KV Offloading Usage Guide¶

This guide covers configuration of the OffloadingConnector, which extends the prefix cache by offloading completed KV blocks to slower but larger tiers (CPU host memory, plus optional secondary tiers) as they are produced. Hits in the offload tiers are promoted back to GPU on demand. Transfers between GPU and CPU use DMA (cudaMemcpyAsync) and run asynchronously alongside model computation, so offloading adds minimal CPU- and GPU-core overhead.

Note

The OffloadingConnector currently supports CUDA, ROCm, and XPU only.

Overview¶

Two specs are available, selected by the spec_name key in kv_connector_extra_config:

CPUOffloadingSpec (default): single CPU tier. Completed GPU blocks are copied into pinned host memory.
TieringOffloadingSpec: multi-tier. A CPU primary tier plus one or more secondary tiers.

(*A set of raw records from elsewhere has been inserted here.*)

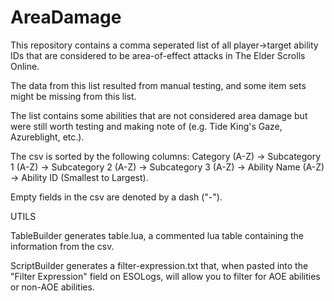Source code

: # AreaDamage
This repository contains a comma seperated list of all player->target ability IDs that are considered to be area-of-effect attacks in The Elder Scrolls Online.

The data from this list resulted from manual testing, and some item sets might be missing from this list.

The list contains some abilities that are not considered area damage but were still worth testing and making note of (e.g. Tide King's Gaze, Azureblight, etc.).

The csv is sorted by the following columns: Category (A-Z) -> Subcategory 1 (A-Z) -> Subcategory 2 (A-Z) -> Subcategory 3 (A-Z) -> Ability Name (A-Z) -> Ability ID (Smallest to Largest).

Empty fields in the csv are denoted by a dash ("-").

UTILS

TableBuilder generates table.lua, a commented lua table containing the information from the csv.

ScriptBuilder generates a filter-expression.txt that, when pasted into the "Filter Expression" field on ESOLogs, will allow you to filter for AOE abilities or non-AOE abilities. 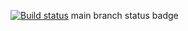[![Build status](https://ci.appveyor.com/api/projects/status/9ocpf315a9n98r18?svg=true)](https://ci.appveyor.com/project/IrinaKolbasina/carddelivery)
main branch status badge
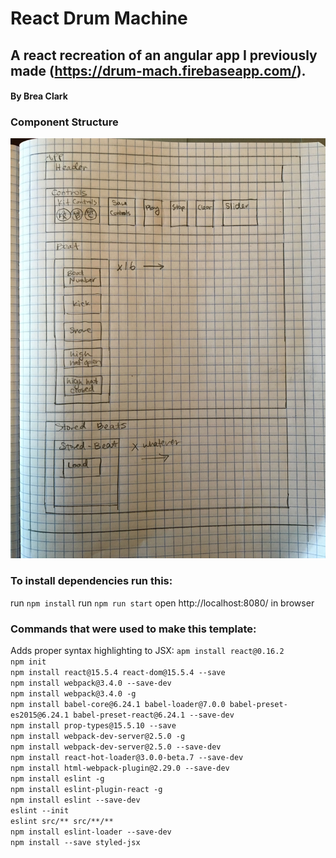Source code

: # React Drum Machine

## A react recreation of an angular app I previously made (https://drum-mach.firebaseapp.com/).

#### By Brea Clark

### Component Structure

<img src="https://raw.githubusercontent.com/breaclark/react-drum-machine/master/IMG_2584.JPG">

### To install dependencies run this:

run `npm install`
run `npm run start`
open http://localhost:8080/ in browser

### Commands that were used to make this template:

Adds proper syntax highlighting to JSX:
`apm install react@0.16.2`
<br>
`npm init`
<br>
`npm install react@15.5.4 react-dom@15.5.4 --save`
<br>
`npm install webpack@3.4.0 --save-dev`
<br>
`npm install webpack@3.4.0 -g`
<br>
`npm install babel-core@6.24.1 babel-loader@7.0.0 babel-preset-es2015@6.24.1 babel-preset-react@6.24.1 --save-dev`
<br>
`npm install prop-types@15.5.10 --save`
<br>
`npm install webpack-dev-server@2.5.0 -g`
<br>
`npm install webpack-dev-server@2.5.0 --save-dev`
<br>
`npm install react-hot-loader@3.0.0-beta.7 --save-dev`
<br>
`npm install html-webpack-plugin@2.29.0 --save-dev`
<br>
`npm install eslint -g`
<br>
`npm install eslint-plugin-react -g`
<br>
`npm install eslint --save-dev`
<br>
`eslint --init`
<br>
`eslint src/** src/**/**`
<br>
`npm install eslint-loader --save-dev`
<br>
`npm install --save styled-jsx`
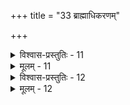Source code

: +++
title = "33 ब्राह्माधिकरणम्"

+++

<details><summary>विश्वास-प्रस्तुतिः - 11</summary>

11.ज्ञानत्वे किं फलं स्यादिति मिषतु गुणैस्तादृशं ब्रह्मसाम्यं  
किं धर्मैरस्वरूपैस्तदिह भवतु चिन्मात्ररूपप्रकाशः।  
इत्थं छात्रोक्तपक्षद्वयमुभयविधश्रुत्युपात्ताद्विरोधात्  
निर्धूयाथ द्विधाविर्भवनमघटयत्सिद्धतत्त्वप्रकाशात्॥
</details>

<details><summary>मूलम् - 11</summary>

11.ज्ञानत्वे किं फलं स्यादिति मिषतु गुणैस्तादृशं ब्रह्मसाम्यं  
किं धर्मैरस्वरूपैस्तदिह भवतु चिन्मात्ररूपप्रकाशः।  
इत्थं छात्रोक्तपक्षद्वयमुभयविधश्रुत्युपात्ताद्विरोधात्  
निर्धूयाथ द्विधाविर्भवनमघटयत्सिद्धतत्त्वप्रकाशात्॥
</details>


<details><summary>विश्वास-प्रस्तुतिः - 12</summary>

12.पर्यायौ नामपाठेष्वनुपरिपठितौ मुक्तिकैवल्यशब्दौ  
कैवल्यञ्चान्ययोगत्यजनमिति कथं धर्मिधर्मान्वयोऽस्य।  
मैवं ब्रह्मस्वरूपादपरमिह न खल्वस्ति किञ्चित् स्वनिष्ठं  
न द्रव्यञ्चागुणं स्यादधिकरणयुगं तन्निरातङ्कमेतत्॥
</details>

<details><summary>मूलम् - 12</summary>

12.पर्यायौ नामपाठेष्वनुपरिपठितौ मुक्तिकैवल्यशब्दौ  
कैवल्यञ्चान्ययोगत्यजनमिति कथं धर्मिधर्मान्वयोऽस्य।  
मैवं ब्रह्मस्वरूपादपरमिह न खल्वस्ति किञ्चित् स्वनिष्ठं  
न द्रव्यञ्चागुणं स्यादधिकरणयुगं तन्निरातङ्कमेतत्॥
</details>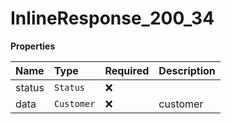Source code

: # InlineResponse_200_34

**Properties**

| Name   | Type       | Required | Description |
| :----- | :--------- | :------- | :---------- |
| status | `Status`   | ❌       |             |
| data   | `Customer` | ❌       | customer    |
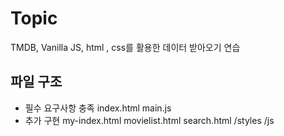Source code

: # Topic

TMDB, Vanilla JS, html , css를 활용한 데이터 받아오기 연습

## 파일 구조

- 필수 요구사항 충족
  index.html
  main.js
- 추가 구현
  my-index.html
  movielist.html
  search.html
  /styles
  /js
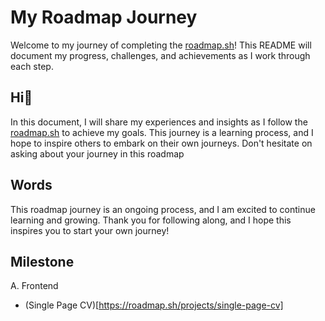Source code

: # My Roadmap Journey

Welcome to my journey of completing the [roadmap.sh](https://roadmap.sh/)! This README will document my progress, challenges, and achievements as I work through each step.



## Hi🫡
In this document, I will share my experiences and insights as I follow the [roadmap.sh](https://roadmap.sh/) to achieve my goals. This journey is a learning process, and I hope to inspire others to embark on their own journeys. Don't hesitate on asking about your journey in this roadmap

## Words
This roadmap journey is an ongoing process, and I am excited to continue learning and growing. Thank you for following along, and I hope this inspires you to start your own journey!

## Milestone
A. Frontend  
- (Single Page CV)[https://roadmap.sh/projects/single-page-cv]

Only the CPU primary tier has direct GPU access. Secondary tiers cannot read from or write to GPU memory; all GPU↔secondary transfers are staged through the CPU primary tier.

flowchart LR
    GPU <--> CPU["CPU primary tier"]
    CPU <--> S0["Secondary tier 0"]
    CPU <--> S1["Secondary tier 1"]
    CPU <--> SN["..."]

Single-Tier Setup (CPU Only)¶

vllm serve <model> \
  --kv-transfer-config '{
    "kv_connector": "OffloadingConnector",
    "kv_role": "kv_both",
    "kv_connector_extra_config": {
      "block_size": 64,
      "cpu_bytes_to_use": 1000000000
    }
  }'

Multi-Tier Setup¶

Set spec_name to "TieringOffloadingSpec" and supply a secondary_tiers list. Each entry is a dict with a required type key plus tier-specific fields. The list is ordered: tier 0 is consulted before tier 1, and so on. See Secondary Tiers for tier-specific keys.

vllm serve <model> \
  --kv-transfer-config '{
    "kv_connector": "OffloadingConnector",
    "kv_role": "kv_both",
    "kv_connector_extra_config": {
      "spec_name": "TieringOffloadingSpec",
      "cpu_bytes_to_use": 10737418240,
      "block_size": 16,
      "eviction_policy": "lru",
      "secondary_tiers": [
        {
          "type": "fs",
          "root_dir": "/mnt/kv_cache",
          "n_read_threads": 32,
          "n_write_threads": 16
        }
      ]
    }
  }'

`kv_connector_extra_config` Reference¶

Key	Required	Default	Scope	Notes
`spec_name`	no	`CPUOffloadingSpec`	both	Set to `TieringOffloadingSpec` for multi-tier.
`cpu_bytes_to_use`	yes	—	both	Total bytes of host memory reserved for the CPU tier across all workers (not per-worker).
`block_size`	no	GPU block size	both	Offloaded block size in tokens; must be a multiple of the GPU block size.
`eviction_policy`	no	`lru`	both	Primary tier policy: `lru` or `arc`.
`store_threshold`	no	`0`	single-tier	Min lookups before a block is offloaded. Values ≥ 2 are rejected by `TieringOffloadingSpec`.
`max_tracker_size`	no	`64000`	single-tier	Max entries in the lookup tracker.
`secondary_tiers`	no	`[]`	multi-tier	List of secondary tier configs (see below).
`offload_prompt_only`	no	`true`	both	If `true`, only prompt (prefill) blocks are offloaded; decode blocks are skipped.
`spec_module_path`	no	—	both	Python import path for a custom `OffloadingSpec` not in the built-in registry. Required only when `spec_name` is not built-in (advanced).

Secondary Tiers¶

Each entry in secondary_tiers is a dict with a required type field plus tier-specific fields.

Filesystem (FS)¶

The filesystem tier (type: "fs") writes blocks to a directory on local storage.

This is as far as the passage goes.